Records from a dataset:
........

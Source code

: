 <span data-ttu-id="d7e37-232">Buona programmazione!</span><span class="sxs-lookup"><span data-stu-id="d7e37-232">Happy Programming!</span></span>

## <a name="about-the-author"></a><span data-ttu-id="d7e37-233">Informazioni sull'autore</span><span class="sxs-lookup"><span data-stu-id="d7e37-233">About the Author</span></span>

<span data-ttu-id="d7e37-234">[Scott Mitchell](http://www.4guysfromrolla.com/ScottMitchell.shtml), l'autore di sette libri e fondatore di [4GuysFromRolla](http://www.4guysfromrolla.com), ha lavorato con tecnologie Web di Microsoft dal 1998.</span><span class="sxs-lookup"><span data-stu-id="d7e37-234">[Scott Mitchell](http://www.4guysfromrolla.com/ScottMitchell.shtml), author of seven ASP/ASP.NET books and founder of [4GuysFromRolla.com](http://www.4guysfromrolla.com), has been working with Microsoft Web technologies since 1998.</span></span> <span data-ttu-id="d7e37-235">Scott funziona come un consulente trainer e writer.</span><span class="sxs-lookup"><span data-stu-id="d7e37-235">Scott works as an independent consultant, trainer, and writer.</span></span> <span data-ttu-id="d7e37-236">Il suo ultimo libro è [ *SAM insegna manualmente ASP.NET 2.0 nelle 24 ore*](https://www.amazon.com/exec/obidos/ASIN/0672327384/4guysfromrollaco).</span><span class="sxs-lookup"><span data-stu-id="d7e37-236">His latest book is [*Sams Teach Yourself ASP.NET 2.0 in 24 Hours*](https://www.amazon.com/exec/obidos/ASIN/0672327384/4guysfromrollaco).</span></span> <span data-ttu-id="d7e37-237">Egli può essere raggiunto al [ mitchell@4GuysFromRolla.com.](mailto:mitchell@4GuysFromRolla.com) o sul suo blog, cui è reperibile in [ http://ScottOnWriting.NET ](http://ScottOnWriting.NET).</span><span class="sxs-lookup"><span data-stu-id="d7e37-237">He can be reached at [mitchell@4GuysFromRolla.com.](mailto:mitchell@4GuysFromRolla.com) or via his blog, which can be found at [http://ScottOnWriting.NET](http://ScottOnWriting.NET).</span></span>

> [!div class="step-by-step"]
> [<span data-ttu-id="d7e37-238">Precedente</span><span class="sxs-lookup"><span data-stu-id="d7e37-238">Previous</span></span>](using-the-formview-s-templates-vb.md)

........

EXERCISE DESCRIPTION. The records above should be repeated word for word.

SOLUTION FOR THIS PROBLEM.
Source code

: <span data-ttu-id="d7e37-232">Buona programmazione!</span><span class="sxs-lookup"><span data-stu-id="d7e37-232">Happy Programming!</span></span>

## <a name="about-the-author"></a><span data-ttu-id="d7e37-233">Informazioni sull'autore</span><span class="sxs-lookup"><span data-stu-id="d7e37-233">About the Author</span></span>

<span data-ttu-id="d7e37-234">[Scott Mitchell](http://www.4guysfromrolla.com/ScottMitchell.shtml), l'autore di sette libri e fondatore di [4GuysFromRolla](http://www.4guysfromrolla.com), ha lavorato con tecnologie Web di Microsoft dal 1998.</span><span class="sxs-lookup"><span data-stu-id="d7e37-234">[Scott Mitchell](http://www.4guysfromrolla.com/ScottMitchell.shtml), author of seven ASP/ASP.NET books and founder of [4GuysFromRolla.com](http://www.4guysfromrolla.com), has been working with Microsoft Web technologies since 1998.</span></span> <span data-ttu-id="d7e37-235">Scott funziona come un consulente trainer e writer.</span><span class="sxs-lookup"><span data-stu-id="d7e37-235">Scott works as an independent consultant, trainer, and writer.</span></span> <span data-ttu-id="d7e37-236">Il suo ultimo libro è [ *SAM insegna manualmente ASP.NET 2.0 nelle 24 ore*](https://www.amazon.com/exec/obidos/ASIN/0672327384/4guysfromrollaco).</span><span class="sxs-lookup"><span data-stu-id="d7e37-236">His latest book is [*Sams Teach Yourself ASP.NET 2.0 in 24 Hours*](https://www.amazon.com/exec/obidos/ASIN/0672327384/4guysfromrollaco).</span></span> <span data-ttu-id="d7e37-237">Egli può essere raggiunto al [ mitchell@4GuysFromRolla.com.](mailto:mitchell@4GuysFromRolla.com) o sul suo blog, cui è reperibile in [ http://ScottOnWriting.NET ](http://ScottOnWriting.NET).</span><span class="sxs-lookup"><span data-stu-id="d7e37-237">He can be reached at [mitchell@4GuysFromRolla.com.](mailto:mitchell@4GuysFromRolla.com) or via his blog, which can be found at [http://ScottOnWriting.NET](http://ScottOnWriting.NET).</span></span>

> [!div class="step-by-step"]
> [<span data-ttu-id="d7e37-238">Precedente</span><span class="sxs-lookup"><span data-stu-id="d7e37-238">Previous</span></span>](using-the-formview-s-templates-vb.md)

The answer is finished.